Ottawa, ON – When Mark Carney announced he would be splitting operating and capital spending in the budget, it was met with widespread worry that he would use the change to cook the books. Today, the Parliamentary Budget Officer (PBO) confirmed that’s exactly what is happening.
Carney’s new definition of capital spending “is overly expansive” and “expands beyond the current treatment in the Public Accounts and international practice based on the System of National Accounts (SNA), such as that adopted by the United Kingdom.” Instead of following international accounting standards, Carney lumped in corporate tax breaks and subsidies that “would not be considered capital formation” within international guidelines.
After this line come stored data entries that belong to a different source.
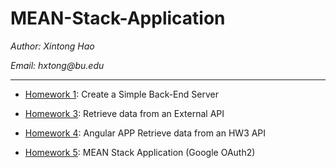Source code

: # MEAN-Stack-Application

_Author: Xintong Hao_

_Email: hxtong@bu.edu_

---

* [Homework 1](https://github.com/XintongHao/MEAN-Stack-Application/tree/master/HW1): Create a Simple Back-End Server

* [Homework 3](https://github.com/XintongHao/MEAN-Stack-Application/tree/master/HW3): Retrieve data from an External API

* [Homework 4](https://github.com/XintongHao/MEAN-Stack-Application/tree/master/HW4): Angular APP Retrieve data from an HW3 API

* [Homework 5](https://github.com/XintongHao/MEAN-Stack-Application/tree/master/HW5): MEAN Stack Application (Google OAuth2)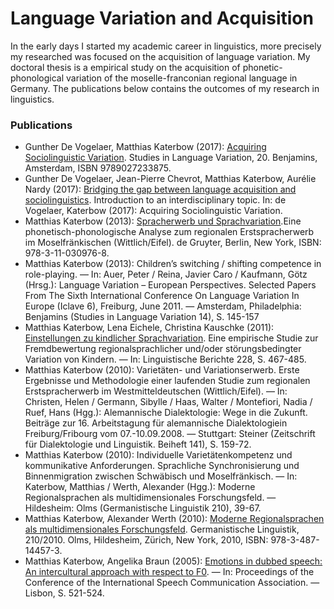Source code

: # Language Variation and Acquisition
In the early days I started my academic career in linguistics, more precisely my researched was focused on the acquisition of language variation. My doctoral thesis is a empirical study on the acquisition of phonetic-phonological variation of the moselle-franconian regional language in Germany. The publications below contains the outcomes of my research in linguistics.

### Publications
* Gunther De Vogelaer, Matthias Katerbow (2017): [Acquiring Sociolinguistic Variation](https://benjamins.com/catalog/silv.20). Studies in Language Variation, 20. Benjamins, Amsterdam, ISBN 9789027233875.
* Gunther De Vogelaer, Jean-Pierre Chevrot, Matthias Katerbow, Aurélie Nardy (2017): [Bridging the gap between language acquisition and sociolinguistics](https://benjamins.com/catalog/silv.20.01dev). Introduction to an interdisciplinary topic. In: de Vogelaer, Katerbow (2017): Acquiring Sociolinguistic Variation.
* Matthias Katerbow (2013): [Spracherwerb und Sprachvariation](https://www.degruyter.com/view/product/204591).Eine phonetisch-phonologische Analyse zum regionalen Erstspracherwerb im Moselfränkischen (Wittlich/Eifel). de Gruyter, Berlin, New York, ISBN: 978-3-11-030976-8.
* Matthias Katerbow (2013): Children’s switching / shifting competence in role-playing. — In: Auer, Peter / Reina, Javier Caro / Kaufmann, Götz (Hrsg.): Language Variation – European Perspectives. Selected Papers From The Sixth International Conference On Language Variation In Europe (Iclave 6), Freiburg, June 2011. — Amsterdam, Philadelphia: Benjamins (Studies in Language Variation 14), S. 145-157
* Matthias Katerbow, Lena Eichele, Christina Kauschke (2011): [Einstellungen zu kindlicher Sprachvariation](https://buske.de/einstellungen-zu-kindlicher-sprachvariation.html). Eine empirische Studie zur Fremdbewertung regionalsprachlicher und/oder störungsbedingter Variation von Kindern. — In: Linguistische Berichte 228, S. 467-485.
* Matthias Katerbow (2010): Varietäten- und Variationserwerb. Erste Ergebnisse und Methodologie einer laufenden Studie zum regionalen Erstspracherwerb im Westmitteldeutschen (Wittlich/Eifel). — In: Christen, Helen / Germann, Sibylle / Haas, Walter / Montefiori, Nadia / Ruef, Hans (Hgg.): Alemannische Dialektologie: Wege in die Zukunft. Beiträge zur 16. Arbeitstagung für alemannische Dialektologiein Freiburg/Fribourg vom 07.-10.09.2008. — Stuttgart: Steiner (Zeitschrift für Dialektologie und Linguistik. Beiheft 141), S. 159-72.
* Matthias Katerbow (2010): Individuelle Varietätenkompetenz und kommunikative Anforderungen. Sprachliche Synchronisierung und Binnenmigration zwischen Schwäbisch und Moselfränkisch. — In: Katerbow, Matthias / Werth, Alexander (Hgg.): Moderne Regionalsprachen als multidimensionales Forschungsfeld. — Hildesheim: Olms (Germanistische Linguistik 210), 39-67.
* Matthias Katerbow, Alexander Werth (2010): [Moderne Regionalsprachen als multidimensionales Forschungsfeld](http://www.olms.de/search/Detail.aspx?pr=2003505). Germanistische Linguistik, 210/2010. Olms, Hildesheim, Zürich, New York, 2010, ISBN: 978-3-487-14457-3.
* Matthias Katerbow, Angelika Braun (2005): [Emotions in dubbed speech: An intercultural approach with respect to F0](https://www.academia.edu/2033989/Braun_y_Katerbow_-_Emotions_in_dubbed_speech_An_intercultural_approach_with_respect_to_F0). — In: Proceedings of the Conference of the International Speech Communication Association. — Lisbon, S. 521-524.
After using a more accepted definition, the PBO found that capital investment spending was 30 per cent lower than what the Liberals claimed – a $94 billion difference. Furthermore, they found that Carney won’t even balance the operating budget over the next five years, abandoning a key fiscal anchor.
That’s after Carney abandoned the Liberals’ previous fiscal anchor of reducing the federal debt-to-GDP ratio. The PBO found the debt-to-GDP ratio will be even higher than the last economic update, and Canada “is no longer projected to be on a declining path over the medium term.”
Last year’s Fall Economic Statement, put together while Carney was the Liberals’ economic advisor, noted a declining debt-to-GDP ratio was “key not only for fiscal sustainability, but also to preserve Canada’s AAA credit rating, which helps maintain investors’ confidence and keeps Canada’s borrowing costs as low as possible.”
The PBO had previously warned in September that Canadians could be paying more for debt if the Liberals tried to change accounting standards. Already, Fitch Ratings agency warned the budget “underscores the erosion of the federal government’s finances” and puts pressure on Canada’s credit rating.
Instead, Carney replaced it with a new fiscal anchor to maintain a declining deficit-to-gross GDP ratio. But even after changing the goal posts, the PBO found there’s only a “7.5 per cent chance that the deficit-to-GDP ratio will decline” over the next five years and that “it is unlikely that the Government’s declining deficit-to-GDP fiscal anchor will be respected.”
They threw further cold water on the Liberals’ so-called Expenditure Review, noting the complete “lack of detail regarding the impact on individual programs within each organization.” So far, there have been no details on how it will impact service levels, personnel or how progress and results will be reported.
Even if the reduction results in the claimed $50 billion in savings, the budget will still have resulted in a $90 billion net increase in new spending, $5,400 per Canadian family.
It’s not the only thing the Liberals aren’t being transparent about. For the second year in a row, the Liberals failed to table the Public Accounts, the audited financial statements of the federal government, for more than seven months after the end of the fiscal year. That’s after they took almost nine months to release the Public Accounts for 2023-24.
Mark Carney told Canadians he was a serious economist who could be trusted to “spend less” and “invest more.” Instead, his budget reveals less to Canadians while costing them more in bigger deficits and debt.
We cannot afford the costs of Carney. Conservatives will continue to hold the Liberals to account for breaking their commitments and fight to restore Canada’s promise: a country where hard work leads to a home with a yard, meat and potatoes on the dinner table, and safe streets under a proud flag.